America’s Car Museum to Showcase Vintage Chrysler

Apr 21, 2016

Historic vehicle used to motivate young engineers to develop future auto technologies

America’s Car Museum (ACM) will highlight a 1961 Chrysler 300G in the Cobo Center in Detroit from April 22-24, showcasing the vintage automobile to competitors and attendees at the 10th Shell Eco-marathon Americas.

The Shell Eco-marathon challenges student teams around the world to design, build, test and drive ultra-energy-efficient vehicles. The international program holds annual competitions in Asia, America and Europe.

While the Chrysler 300G is considered the first American muscle car, it was also technologically advanced in its heyday. Barely achieving over 10 mpg, this particular vehicle offers competitors and attendees-many in middle and high school-to see just how far automotive engineering has come in the last 55 years.

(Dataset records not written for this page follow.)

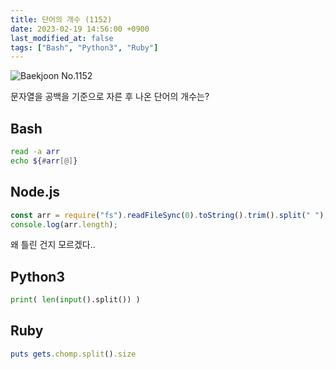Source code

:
 ```yaml
---
title: 단어의 개수 (1152)
date: 2023-02-19 14:56:00 +0900
last_modified_at: false
tags: ["Bash", "Python3", "Ruby"]
---
```


![Baekjoon No.1152](https://cdn.jsdelivr.net/gh/kimzuni/cdn/blog/baekjoon-1152.png)

문자열을 공백을 기준으로 자른 후 나온 단어의 개수는?

## Bash

```bash
read -a arr
echo ${#arr[@]}
```

## Node.js

```javascript
const arr = require("fs").readFileSync(0).toString().trim().split(" ");
console.log(arr.length);
```

왜 틀린 건지 모르겠다..

## Python3

```python
print( len(input().split()) )
```

## Ruby

```ruby
puts gets.chomp.split().size
```
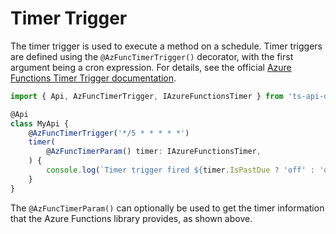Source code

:# Timer Trigger
The timer trigger is used to execute a method on a schedule. Timer triggers are defined using the `@AzFuncTimerTrigger()` decorator, with the first argument being a cron expression. For details, see the official [Azure Functions Timer Trigger documentation](https://docs.microsoft.com/en-us/azure/azure-functions/functions-bindings-timer?tabs=javascript#usage).
```typescript
import { Api, AzFuncTimerTrigger, IAzureFunctionsTimer } from 'ts-api-decorators-azure-function';

@Api
class MyApi {
	@AzFuncTimerTrigger('*/5 * * * * *')
	timer(
		@AzFuncTimerParam() timer: IAzureFunctionsTimer,
	) {
		console.log(`Timer trigger fired ${timer.IsPastDue ? 'off' : 'on'} schedule.`);
	}
}
```

The `@AzFuncTimerParam()` can optionally be used to get the timer information that the Azure Functions library provides, as shown above.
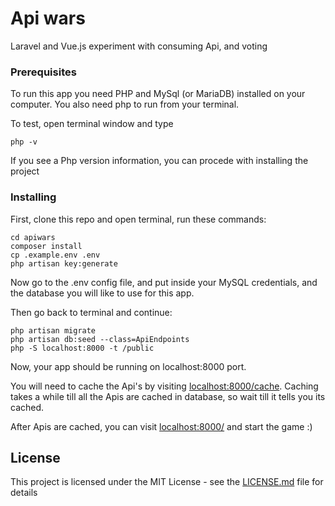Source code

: # Api wars

Laravel and Vue.js experiment with consuming Api, and voting

### Prerequisites

To run this app you need PHP and MySql (or MariaDB) installed on your computer. You also need php to run from your terminal. 

To test, open terminal window and type 

```
php -v
``` 

If you see a Php version information, you can procede with installing the project

### Installing

First, clone this repo and open terminal, run these commands:

```
cd apiwars
composer install
cp .example.env .env
php artisan key:generate
```

Now go to the .env config file, and put inside your MySQL credentials, and the database you will like to use for this app.

Then go back to terminal and continue:

```
php artisan migrate
php artisan db:seed --class=ApiEndpoints
php -S localhost:8000 -t /public
```

Now, your app should be running on localhost:8000 port.

You will need to cache the Api's by visiting [localhost:8000/cache](localhost:8000/cache).
Caching takes a while till all the Apis are cached in database, so wait till it tells you its cached.

After Apis are cached, you can visit  [localhost:8000/](localhost:8000/) and start the game :)

## License

This project is licensed under the MIT License - see the [LICENSE.md](LICENSE.md) file for details
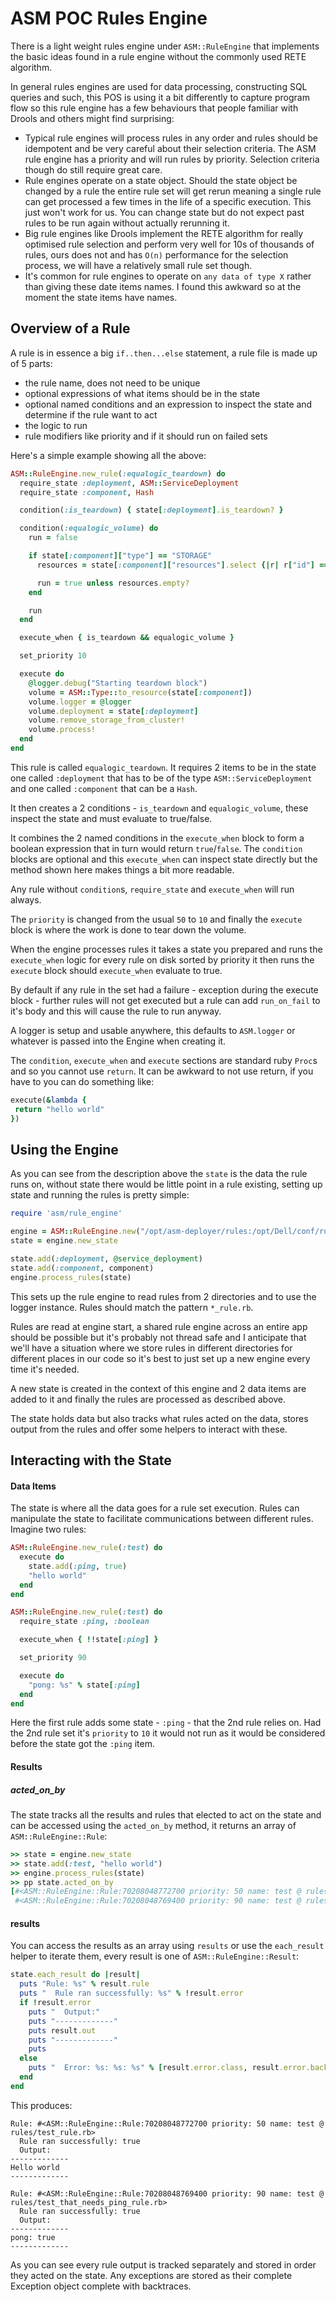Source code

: ASM POC Rules Engine
====================

There is a light weight rules engine under ```ASM::RuleEngine``` that implements the basic ideas found in a rule engine without the commonly used RETE algorithm.

In general rules engines are used for data processing, constructing SQL queries and such, this POS is using it a bit differently to capture program flow so this rule engine has a few behaviours that people familiar with Drools and others might find surprising:

  * Typical rule engines will process rules in any order and rules should be idempotent and be very careful about their selection criteria.  The ASM rule engine has a priority and will run rules by priority.  Selection criteria though do still require great care.
  * Rule engines operate on a state object.  Should the state object be changed by a rule the entire rule set will get rerun meaning a single rule can get processed a few times in the life of a specific execution.  This just won't work for us.  You can change state but do not expect past rules to be run again without actually rerunning it.
  * Big rule engines like Drools implement the RETE algorithm for really optimised rule selection and perform very well for 10s of thousands of rules, ours does not and has ```O(n)``` performance for the selection process, we will have a relatively small rule set though.
  * It's common for rule engines to operate on ```any data of type X``` rather than giving these date items names.  I found this awkward so at the moment the state items have names.


Overview of a Rule
-------------------

A rule is in essence a big ```if..then...else``` statement, a rule file is made up of 5 parts:

  * the rule name, does not need to be unique
  * optional expressions of what items should be in the state
  * optional named conditions and an expression to inspect the state and determine if the rule want to act
  * the logic to run
  * rule modifiers like priority and if it should run on failed sets

Here's a simple example showing all the above:

```ruby
ASM::RuleEngine.new_rule(:equalogic_teardown) do
  require_state :deployment, ASM::ServiceDeployment
  require_state :component, Hash

  condition(:is_teardown) { state[:deployment].is_teardown? }

  condition(:equalogic_volume) do
    run = false

    if state[:component]["type"] == "STORAGE"
      resources = state[:component]["resources"].select {|r| r["id"] == "asm::volume::equallogic"}

      run = true unless resources.empty?
    end

    run
  end

  execute_when { is_teardown && equalogic_volume }

  set_priority 10

  execute do
    @logger.debug("Starting teardown block")
    volume = ASM::Type::to_resource(state[:component])
    volume.logger = @logger
    volume.deployment = state[:deployment]
    volume.remove_storage_from_cluster!
    volume.process!
  end
end
```

This rule is called ```equalogic_teardown```.  It requires 2 items to be in the state one called ```:deployment``` that has to be of the type ```ASM::ServiceDeployment``` and one called ```:component``` that can be a ```Hash```.

It then creates a 2 conditions - ```is_teardown``` and ```equalogic_volume```, these inspect the state and must evaluate to true/false.

It combines the 2 named conditions in the ```execute_when``` block to form a boolean expression that in turn would return ```true```/```false```.  The ```condition``` blocks are optional and this ```execute_when``` can inspect state directly but the method shown here makes things a bit more readable.

Any rule without ```condition```s, ```require_state``` and ```execute_when``` will run always.

The ```priority``` is changed from the usual ```50``` to ```10``` and finally the ```execute``` block is where the work is done to tear down the volume.

When the engine processes rules it takes a state you prepared and runs the ```execute_when``` logic for every rule on disk sorted by priority it then runs the ```execute``` block should ```execute_when``` evaluate to true.

By default if any rule in the set had a failure - exception during the execute block - further rules will not get executed but a rule can add ```run_on_fail``` to it's body and this will cause the rule to run anyway.

A logger is setup and usable anywhere, this defaults to ```ASM.logger``` or whatever is passed into the Engine when creating it.

The ```condition```, ```execute_when``` and ```execute``` sections are standard ruby ```Proc```s and so you cannot use ```return```.  It can be awkward to not use return, if you have to you can do something like:

```ruby
execute(&lambda {
 return "hello world"
})
```

Using the Engine
----------------

As you can see from the description above the ```state``` is the data the rule runs on, without state there would be little point in a rule existing, setting up state and running the rules is pretty simple:

```ruby
require 'asm/rule_engine'

engine = ASM::RuleEngine.new("/opt/asm-deployer/rules:/opt/Dell/conf/rules", @logger)
state = engine.new_state

state.add(:deployment, @service_deployment)
state.add(:component, component)
engine.process_rules(state)
```

This sets up the rule engine to read rules from 2 directories and to use the logger instance.  Rules should match the pattern ```*_rule.rb```.

Rules are read at engine start, a shared rule engine across an entire app should be possible but it's probably not thread safe and I anticipate that we'll have a situation where we store rules in different directories for different places in our code so it's best to just set up a new engine every time it's needed.

A new state is created in the context of this engine and 2 data items are added to it and finally the rules are processed as described above.

The state holds data but also tracks what rules acted on the data, stores output from the rules and offer some helpers to interact with these.

Interacting with the State
--------------------------

#### Data Items
The state is where all the data goes for a rule set execution.  Rules can manipulate the state to facilitate communications between different rules.  Imagine two rules:

```ruby
ASM::RuleEngine.new_rule(:test) do
  execute do
    state.add(:ping, true)
    "hello world"
  end
end
```

```ruby
ASM::RuleEngine.new_rule(:test) do
  require_state :ping, :boolean

  execute_when { !!state[:ping] }

  set_priority 90

  execute do
    "pong: %s" % state[:ping]
  end
end
```

Here the first rule adds some state - ```:ping``` - that the 2nd rule relies on. Had the 2nd rule set it's ```priority``` to ```10``` it would not run as it would be considered before the state got the ```:ping``` item.

#### Results
##### acted\_on\_by
The state tracks all the results and rules that elected to act on the state and can be accessed using the ```acted_on_by``` method, it returns an array of ```ASM::RuleEngine::Rule```:

```ruby
>> state = engine.new_state
>> state.add(:test, "hello world")
>> engine.process_rules(state)
>> pp state.acted_on_by
[#<ASM::RuleEngine::Rule:70208048772700 priority: 50 name: test @ rules/test_rule.rb>,
 #<ASM::RuleEngine::Rule:70208048769400 priority: 90 name: test @ rules/test_that_needs_ping_rule.rb>]
```

#### results
You can access the results as an array using ```results``` or use the ```each_result``` helper to iterate them, every result is one of ```ASM::RuleEngine::Result```:

```ruby
state.each_result do |result|
  puts "Rule: %s" % result.rule
  puts "  Rule ran successfully: %s" % !result.error
  if !result.error
    puts "  Output:"
    puts "-------------"
    puts result.out
    puts "-------------"
    puts
  else
    puts "  Error: %s: %s: %s" % [result.error.class, result.error.backtrace[0], result.error]
  end
end
```

This produces:

```
Rule: #<ASM::RuleEngine::Rule:70208048772700 priority: 50 name: test @ rules/test_rule.rb>
  Rule ran successfully: true
  Output:
-------------
Hello world
-------------

Rule: #<ASM::RuleEngine::Rule:70208048769400 priority: 90 name: test @ rules/test_that_needs_ping_rule.rb>
  Rule ran successfully: true
  Output:
-------------
pong: true
-------------
```

As you can see every rule output is tracked separately and stored in order they acted on the state.  Any exceptions are stored as their complete Exception object complete with backtraces.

“It’s great to have the opportunity to have a presence at Shell Eco-marathon Americas and raise awareness of vintage automotive technology to the thousands of attendees that come to this competition every year,” said ACM CEO David Madeira. “We commend Shell for taking steps to encourage students to apply themselves in projects such as this.”

Shell Oil Co. recently signed a five-year contract with ACM to become an Official Provider of America’s Car Museum and took part in “The Drive Home,” the Museum’s 3000-mile, cross-country winter journey to the 2016 North American International Auto Show. ACM rallied three vintage cars, including the Chrysler 300G on display.

Educational initiatives are a core aspect of ACM as visitors to the Museum are encouraged to learn about the historical context of all vehicles on display. Additionally, ACM further promotes automotive career opportunities supported by several annual automotive events held in Tacoma, Washington, and through sponsors.

“America’s Car Museum is an educational center that offers programs for students of all ages to apply themselves in science, technology, engineering and math,” said Madeira. “This is in addition to the Hagerty Education Program at America’s Car Museum, which provides young adults with opportunities to gain hands-on experience in automotive restoration from skilled craftsmen and artisans.”